Managing stop words
ZooKeeper is used to manage several kinds of customizable lists of associated terms used by the search function. Stop words are removed from the query before it is processed. Each custom list is accessible and you can directly change stop words in ZooKeeper.
Stop word lists in Zookeeper
ZooKeeper stores a set of lists that are used by the HCL Commerce Version 9.1 Query service. Each list consists of a word, and its accompanying association or the action to be taken when it is encountered. The Stop words list records all those words that are to be filtered out of the search query before Natural Language Processing is performed on it. This list usually contains the most common words in a language (such as "the" for English).
(a|an|and|are|as|at|be|but|by|for|if|in|into|is|it|no|not|of|on|or|such|that|the|their|then|there|these|they|this|to|was|will|with|,
These custom lists are stored in JSON
format in ZooKeeper, in
language-specific dictionaries. The following section describes the structure of
these dictionaries, and how you can interact with them in ZooKeeper using the REST
API.
The Stop Words dictionary
You interact with the Stop Words dictionary using REST calls. The permitted calls are GET, POST, and PATCH. For example, in the case of a GET call, the response body contains a json-formatted set of the terms you are calling. There is no explicit DELETE call; however, you can simply do a POST with empty content to delete an item.
http://data_environment_hostname:30920/search/resources/api/v2/configuration?nodeName=environmentType_storeID_product_stopwords&locale=en_US
Where
the environmentType is either auth or
live.{
"the": "",
"and":""
}
Extending the Stop words
- When your customers will commonly use additional terms, in English or in technical terminology, that need to be filtered out in addition to the default set.
- When you need to add Stop words in a language other than English.

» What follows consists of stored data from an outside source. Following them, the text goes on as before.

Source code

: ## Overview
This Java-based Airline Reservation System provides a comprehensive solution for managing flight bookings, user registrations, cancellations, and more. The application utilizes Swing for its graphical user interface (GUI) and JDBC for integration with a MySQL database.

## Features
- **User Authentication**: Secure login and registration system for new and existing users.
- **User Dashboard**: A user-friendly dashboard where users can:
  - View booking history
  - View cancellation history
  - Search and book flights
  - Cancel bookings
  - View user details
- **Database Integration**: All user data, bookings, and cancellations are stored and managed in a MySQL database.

PATCH http://host:port/search/resources/api/v2/configuration?nodeName=component&envType=auth
Where
the body of the request similar to the following example, in which the
value contains a list of Spanish Stop
words.{
"extendedconfiguration": {
"configgrouping": [
{
"name": "SearchConfiguration",
"property":
{ "name": "SkipWords", "value": "\\s+(de|la|que|el|en|,|a|los|.|del|se|')\\s+" }
}
]
}
}